After spending hours looking for the Davison family in the 1880 census records, I finally found them on a June 3 record. I knew they were “family” number 70 because the 1880 Federal Census Mortality Schedule for Greene County that recorded the death of Pearl’s father showed he lived with family 70. After searching through every district in Greene County, it finally dawned on me they may have moved in with Pearl’s grandmother. After all, the death of her father left her mother alone to raise three young children, ages 6, 3, and 1. She needed help. I found family number 70 with the head of household listed as Tempy Teller (age 54). Tempy shared her home with Tempy David (age 25 and a farmer), James (age 6), Mary (age 3), and Temperance (age 1). Pearl’s grandmother was Temperance (Newsom) Tiller so there they were, finally!
1880 Greene County, Georgia census (click to enlarge)
On June 18, 1900, Pearl and her family continued to live in Woodville. At age 23, Pearl had been working as a school teacher for five years, as was her sister Estelle. Her brother James, age 26 and a lawyer, was the head of the household. Her widowed mother was enumerated as having had four children, three of which were living. Pearl’s widowed grandmother, Temperance Tiller, lived in the home, as did an aunt named Ann H. Newsome.

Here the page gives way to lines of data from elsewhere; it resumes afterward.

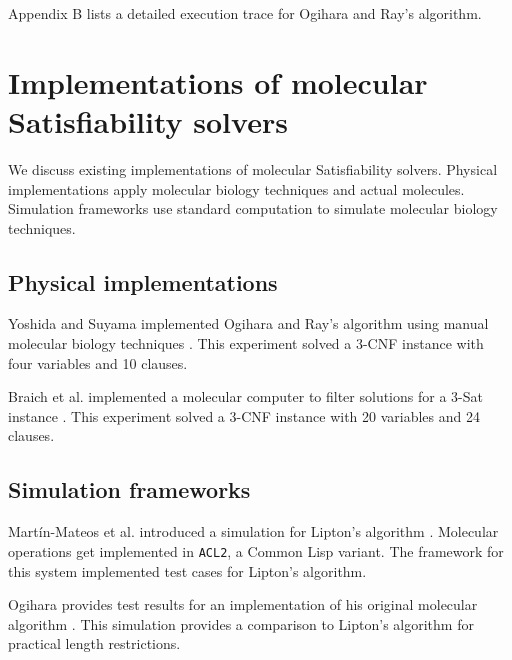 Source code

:Appendix B lists a detailed execution trace for Ogihara and Ray's algorithm.

\section{Implementations of molecular {\sc Satisfiability} solvers}

We discuss existing implementations of molecular {\sc Satisfiability} solvers.  Physical implementations apply molecular biology techniques and actual molecules.  Simulation frameworks use standard computation to simulate molecular biology techniques.

	\subsection{Physical implementations}
	

Yoshida and Suyama implemented Ogihara and Ray's algorithm using manual molecular biology techniques \cite{dnaBasedImplemetation_Yoshida2000}.  This experiment solved a 3-CNF instance with four variables and 10 clauses.

Braich et al. implemented a molecular computer to filter solutions for a 3-{\sc Sat} instance \cite{Braich02solutionof}.  This experiment solved a 3-CNF instance with 20 variables and 24 clauses.
	
	\subsection{Simulation frameworks}

Mart\'{i}n-Mateos et al. introduced a simulation for Lipton's algorithm \cite{MartinMateos02molecularcomputation}.   Molecular operations get implemented in \texttt{ACL2}, a Common Lisp variant.  The framework for this system implemented test cases for Lipton's algorithm.

Ogihara provides test results for an implementation of his original molecular algorithm \cite{Ogihara:1996:BFS:898228}.  This simulation provides a comparison to Lipton's algorithm for practical length restrictions.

The household also had two white servants—Shadrack Terrell (age 26) and Simon Daniel (age 23). Pearl married her childhood sweetheart, James “Mercer” Reynolds, son of John Leonard Reynolds and Emerette “Emma” Ellington Moody, in Woodville on February 19, 1903 in a ceremony performed by gospel minister C. A. Owens. Although their marriage certificate recorded their wedding day as February 19, Pearl’s obituary would later list the date as February 4.
Reynolds-Davison marriage license
Mercer Reynolds and Pearl Davison (ca. 1903)

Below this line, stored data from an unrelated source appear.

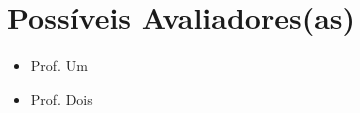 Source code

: \section*{Possíveis Avaliadores(as)}

\begin{itemize}
    \item Prof. Um
    \item Prof. Dois
\end{itemize} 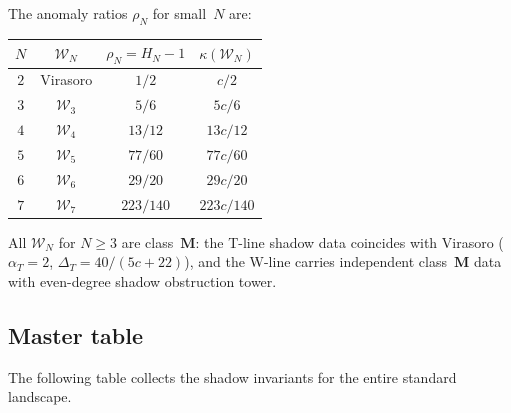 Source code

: \documentclass[11pt]{article}
\theoremstyle{plain}
\theoremstyle{definition}
\theoremstyle{remark}
\newcommand{\cW}{\mathcal{W}}
\begin{document}
The anomaly ratios $\rho_N$ for small~$N$ are:

\begin{center}
\renewcommand{\arraystretch}{1.2}
\begin{tabular}{cccc}
\toprule
$N$ & $\cW_N$ & $\rho_N = H_N - 1$ & $\kappa(\cW_N)$ \\
\midrule
$2$ & Virasoro & $1/2$ & $c/2$ \\
$3$ & $\cW_3$ & $5/6$ & $5c/6$ \\
$4$ & $\cW_4$ & $13/12$ & $13c/12$ \\
$5$ & $\cW_5$ & $77/60$ & $77c/60$ \\
$6$ & $\cW_6$ & $29/20$ & $29c/20$ \\
$7$ & $\cW_7$ & $223/140$ & $223c/140$ \\
\bottomrule
\end{tabular}
\end{center}

\noindent All $\cW_N$ for $N \geq 3$ are class~$\mathbf{M}$:
the T-line shadow data coincides with Virasoro
($\alpha_T = 2$, $\Delta_T = 40/(5c+22)$), and the W-line
carries independent class~$\mathbf{M}$ data with even-degree
shadow obstruction tower.


\subsection{Master table}
\label{subsec:master-table}

The following table collects the shadow invariants for
the entire standard landscape.
\end{document}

Pearl and Mercer had five children together—Mary Estelle Reynolds, Martin Reynolds, James “Mercer” Reynolds Jr., Jack Davison Reynolds, and William Reynolds.
Shortly after their marriage, Pearl and Mercer moved to Natchez, Adams County, Mississippi where Mercer had been “named manager of the Southern Cotton Oil Company.” Their daughter Estelle was born in Mississippi in 1905. Shortly after her birth, Pearl and Mercer moved to Chattanooga, Tennessee where he had taken a job as manager of the Lookout Oil and Refining Company. Pearl was the matron of honor for the June 5, 1906 wedding of her sister Temperance in a ceremony took place in Greene County. This gave Pearl a chance to visit with her mother. By the end of October that year, Pearl’s mother reciprocated and paid a visit to their Chattanooga home. Their son Martin was born there in February 1907; Mercer Jr. was born there in November 1909.
On April 21, 1910, Pearl, Mercer, daughter Estelle, and sons Martin and Mercer Jr. lived on Georgia Avenue in the St. Elmo neighborhood, located at the foot of Lookout Mountain in Chattanooga. Mercer worked as a manager at a cotton oil mill. Son Mercer Jr. was four months old. Estelle was the only child attending school. Two significant events took place in 1912—the July birth of son Jack in Chattanooga and the September death of Pearl’s sister Temperance and her infant daughter, who only lived a few hours. Temperance, who was listed as Estelle in her obituary, and her daughter were buried at Greensboro City Cemetery. Mercer’s business interests were picking up by July 1913 with the formation of the Planters Gin Company in Chattanooga (he held half interest and was the president), but Pearl and Mercer still found time to travel home to Georgia to visit family. Possibly distraught from the death of Pearl’s sister, brother-in-law George Merritt took his own life on January 14, 1916, leaving 8-year-old son George an orphan. George apparently went to live with Pearl and her family in Chattanooga. The house would grow by one more when Pearl’s son William (Bill) was born in November 1916. When Mercer submitted his World War I draft registration card about 1917, he listed his home address as 550 Vine Street, Chattanooga, Tennessee. At the time, he worked at the Lookout Oil and Refining Company in Alton Park, Tennessee.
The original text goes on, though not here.